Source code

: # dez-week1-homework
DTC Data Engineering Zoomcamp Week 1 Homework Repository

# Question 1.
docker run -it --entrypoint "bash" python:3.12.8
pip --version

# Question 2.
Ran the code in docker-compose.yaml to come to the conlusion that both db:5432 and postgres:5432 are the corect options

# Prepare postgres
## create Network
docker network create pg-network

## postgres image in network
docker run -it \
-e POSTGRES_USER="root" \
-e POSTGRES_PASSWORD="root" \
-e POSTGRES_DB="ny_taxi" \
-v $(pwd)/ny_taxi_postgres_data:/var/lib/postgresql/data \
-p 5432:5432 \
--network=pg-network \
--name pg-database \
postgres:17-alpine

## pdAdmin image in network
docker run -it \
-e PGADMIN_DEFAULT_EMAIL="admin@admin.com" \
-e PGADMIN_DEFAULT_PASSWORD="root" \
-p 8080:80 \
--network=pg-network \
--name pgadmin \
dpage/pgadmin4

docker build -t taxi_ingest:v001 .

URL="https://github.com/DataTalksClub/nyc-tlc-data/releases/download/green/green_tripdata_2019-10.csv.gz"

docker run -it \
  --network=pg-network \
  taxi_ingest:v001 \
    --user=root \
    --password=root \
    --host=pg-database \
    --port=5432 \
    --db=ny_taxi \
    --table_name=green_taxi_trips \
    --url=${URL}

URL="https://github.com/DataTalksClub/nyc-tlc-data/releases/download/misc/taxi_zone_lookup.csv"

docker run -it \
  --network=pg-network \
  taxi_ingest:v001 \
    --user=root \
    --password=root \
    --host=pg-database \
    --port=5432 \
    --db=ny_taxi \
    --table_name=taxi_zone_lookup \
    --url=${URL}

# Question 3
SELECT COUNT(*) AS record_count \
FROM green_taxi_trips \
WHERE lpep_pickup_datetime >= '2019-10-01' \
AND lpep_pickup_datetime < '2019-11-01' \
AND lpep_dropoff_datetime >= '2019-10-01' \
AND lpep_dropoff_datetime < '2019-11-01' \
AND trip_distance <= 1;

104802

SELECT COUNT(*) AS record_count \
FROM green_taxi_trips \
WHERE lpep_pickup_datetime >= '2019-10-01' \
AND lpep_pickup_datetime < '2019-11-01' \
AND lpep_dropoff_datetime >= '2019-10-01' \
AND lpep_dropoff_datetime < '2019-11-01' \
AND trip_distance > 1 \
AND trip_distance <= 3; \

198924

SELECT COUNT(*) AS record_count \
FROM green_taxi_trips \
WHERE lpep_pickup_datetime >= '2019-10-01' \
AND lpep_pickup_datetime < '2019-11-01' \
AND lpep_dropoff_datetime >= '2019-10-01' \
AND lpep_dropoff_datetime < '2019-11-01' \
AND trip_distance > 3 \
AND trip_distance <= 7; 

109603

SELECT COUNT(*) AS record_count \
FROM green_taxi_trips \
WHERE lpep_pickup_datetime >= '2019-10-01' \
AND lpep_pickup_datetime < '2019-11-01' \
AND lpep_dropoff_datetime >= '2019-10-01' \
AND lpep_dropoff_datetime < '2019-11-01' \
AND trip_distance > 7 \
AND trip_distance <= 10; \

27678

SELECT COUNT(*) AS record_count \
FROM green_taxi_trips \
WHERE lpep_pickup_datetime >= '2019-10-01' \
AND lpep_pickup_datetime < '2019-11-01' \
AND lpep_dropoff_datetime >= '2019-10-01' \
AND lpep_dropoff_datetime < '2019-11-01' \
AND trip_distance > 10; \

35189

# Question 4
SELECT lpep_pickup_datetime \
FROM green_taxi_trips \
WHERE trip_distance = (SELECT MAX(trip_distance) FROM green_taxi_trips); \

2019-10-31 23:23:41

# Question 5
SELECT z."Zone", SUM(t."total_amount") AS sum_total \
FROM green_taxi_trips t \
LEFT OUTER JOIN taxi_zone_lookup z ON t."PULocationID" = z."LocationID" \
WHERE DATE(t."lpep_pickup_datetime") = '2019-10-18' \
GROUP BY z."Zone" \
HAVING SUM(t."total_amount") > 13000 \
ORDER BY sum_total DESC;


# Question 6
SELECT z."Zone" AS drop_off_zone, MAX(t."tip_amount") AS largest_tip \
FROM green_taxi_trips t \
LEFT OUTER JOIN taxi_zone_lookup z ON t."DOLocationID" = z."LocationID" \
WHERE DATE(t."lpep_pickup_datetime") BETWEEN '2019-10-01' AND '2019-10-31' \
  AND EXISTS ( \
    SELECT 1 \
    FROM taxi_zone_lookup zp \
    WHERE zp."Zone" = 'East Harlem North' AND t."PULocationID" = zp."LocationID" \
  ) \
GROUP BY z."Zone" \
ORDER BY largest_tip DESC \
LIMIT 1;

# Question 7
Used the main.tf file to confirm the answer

■ **Your assignment**
Please, starting with the first line of the material above, write out each line exactly and finish on the line that includes "docker network create pg-network".

■ **Solution**
Source code

: # dez-week1-homework
DTC Data Engineering Zoomcamp Week 1 Homework Repository

# Question 1.
docker run -it --entrypoint "bash" python:3.12.8
pip --version

# Question 2.
Ran the code in docker-compose.yaml to come to the conlusion that both db:5432 and postgres:5432 are the corect options

# Prepare postgres
## create Network
docker network create pg-network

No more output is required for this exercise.